Cowpeas, Black-Eye Peas, Vigna unguiculata


Uses: Edible, Forage, Legumes, Xeriscaping. Native to: West Africa
     A true survival food, the cowpea is grown for its edible beans and leaves. It's a nitrogen-fixing legume, which allows it to grow in extremely poor soils. In addition, it's one of the best fodder plants for the deep south.
     Not only do cowpeas grow very well in this area, it seems that wildlife has very little interest in them. This can be a boon when squirrels and birds frequently do their best to defeat even the most resilient of gardeners.
     Plant cowpeas in the early spring, around the beginning of March if no additional freezes are reported. Plant them again at the end of September. They are a short-season annual that only needs about 3-4 months to produce a whole crop of beans. The beans germinate faster if soaked in clean water for 2-4 hours before planting. If desired, innoculate with additional nitrogen-fixing bacteria, but this step is not necessary in order to get good results. Grows very well in the full sun provided they plants have enough moisture to prevent wilting.
     Cowpeas have also been shown to be an excellent green manure and annual cover crop, as they grow in poor soil and have a short growing season. Supposedly they arrived in the US via the slave trade, and are still a New Years Day traditional holiday food in the south.
     Mine are originally from the grocery store, and I have been growing them now successfully for a while. I'm attempting to hybridize some cowpeas that particularly enjoy our weather and soil, though I have been amending the soil with rabbit manure for some time as well. This variety is low-growing and bushy, and can be planted very closely together to maximize your growing space. They are very well-behaved little plants, and will stay where they are placed. At the end of their cycle the beans and plants politely die and dry right on the plant, making harvest very easy.

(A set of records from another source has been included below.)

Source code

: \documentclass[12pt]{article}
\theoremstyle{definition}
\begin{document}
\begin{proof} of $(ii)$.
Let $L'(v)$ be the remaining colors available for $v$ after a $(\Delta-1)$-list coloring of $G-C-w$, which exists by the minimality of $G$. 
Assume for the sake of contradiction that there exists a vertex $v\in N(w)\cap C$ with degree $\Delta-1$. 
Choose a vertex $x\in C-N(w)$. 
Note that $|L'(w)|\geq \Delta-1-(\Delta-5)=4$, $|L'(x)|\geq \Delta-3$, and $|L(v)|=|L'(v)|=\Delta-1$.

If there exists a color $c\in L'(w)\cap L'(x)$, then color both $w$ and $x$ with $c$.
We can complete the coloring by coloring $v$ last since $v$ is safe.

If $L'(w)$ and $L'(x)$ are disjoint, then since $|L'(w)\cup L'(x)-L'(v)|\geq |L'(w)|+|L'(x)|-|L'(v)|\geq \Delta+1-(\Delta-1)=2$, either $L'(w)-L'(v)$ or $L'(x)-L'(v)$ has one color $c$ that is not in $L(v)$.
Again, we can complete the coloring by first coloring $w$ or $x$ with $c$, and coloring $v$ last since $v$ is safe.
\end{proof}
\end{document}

Innovative Intensive Farming for the Humid Tropics

     I really enjoy this diagram for a self-sufficient farm in the semi-tropics. This particular plan calls for a large crop of sugar cane, which is processed into juice to feed the ducks and pigs. Perennial nitrogen-fixing forage trees are chopped to feed sheep, and azolla is cultivated to feed fish, sheep, ducks, and pigs.
     All the wastes are managed and recycled into the system to fertilize and prevent erosion. When done on a large enough scale, the meat and vegetable production could be great enough to take to market.
     This particular system could easily be modified for Florida by not changing a thing. Sugar cane grows well in most parts of the state, as does azolla and duckweed. The system might slow down in our cool winter, but should restart without any troubles in our warm spring. The daily chores would involve collecting food for the animals and managing livestock and manures. Like on any farm or homestead, the family's vegetable garden would need periodic tending. Overall, it looks like a balanced system with minimal outside inputs.
     The full description can be found here.
   

Survival Gardening in Florida, Part 2

     As far as growing carbohydrates, nothing really jumps out at me beyond sweet potatoes, cassava, sugarcane, the safe yams, and coontie, which are all very nutritious and pack a good deal of fiber as well. Also, kids like them. The leaves of all but coontie can be eaten or used as fodder. White potatoes are great too, if you are really good at growing them. Some grains that do well in Florida include amaranth and sorghum. Sorghum can be made into a tasty molasses if a person desired it. There are a ton of fruits that grow very well in Florida, the most well-loved being citrus, which can, with choosing proper varieties, be available for picking fresh about half the year. Canna, carrots, lilies, and cassava roots are all loaded with vitamins and nutrition. Sugarcane grows very well through most of the state. Bees love it here too.
     As far as growing fats, that's going to be a tough one. This might be a good time to mention micro-livestock like rabbits, guinea pigs, or chickens. Quail are great, but need an extremely high-protein feed as they naturally eat insects. Rabbits can live almost completely on grass and weeds. Chickens can live on almost completely grains and bugs. Fish can be raised in ponds or containers and fed things like azolla, duckweed, or garden worms.
     If I had to choose just three plants to grow to survive on, it would be cowpeas, cannas, and sweet potatoes. Cowpeas are a nitrogen-fixing legume that grow very well in poor soil and can be grown twice a year. The beans are high in protein and fiber, while the plant is high in protein for the rabbits. Cannas, aside from being beautiful and able to handle our hot, humid weather, can yield a starchy root and the leaves are high in vitamins for the rabbits. Sweet potatoes are a nutrient-dense starch, with very excellent tasting leaves which are high in protein. The leaves from all three plants can be eaten raw or cooked.
     Areas of the property which are not actively gardened can be, over time, landscaped with perennials that produce nutrition, fodder, or both. My favorite useful perennial is probably the wild rose bush. They don't have much of a smell, but make large, beautiful flowers that turn into rose hips - very nutritious. The leaves are good fodder and the thorns make the plant valuable for fencing. Thorned or thornless prickly pears are also a wonderful perennial, as the leaves are edible and the fruit is delicious. Plant those with an asiatic lily in between each bush and you will have created lush, flowery nutrition.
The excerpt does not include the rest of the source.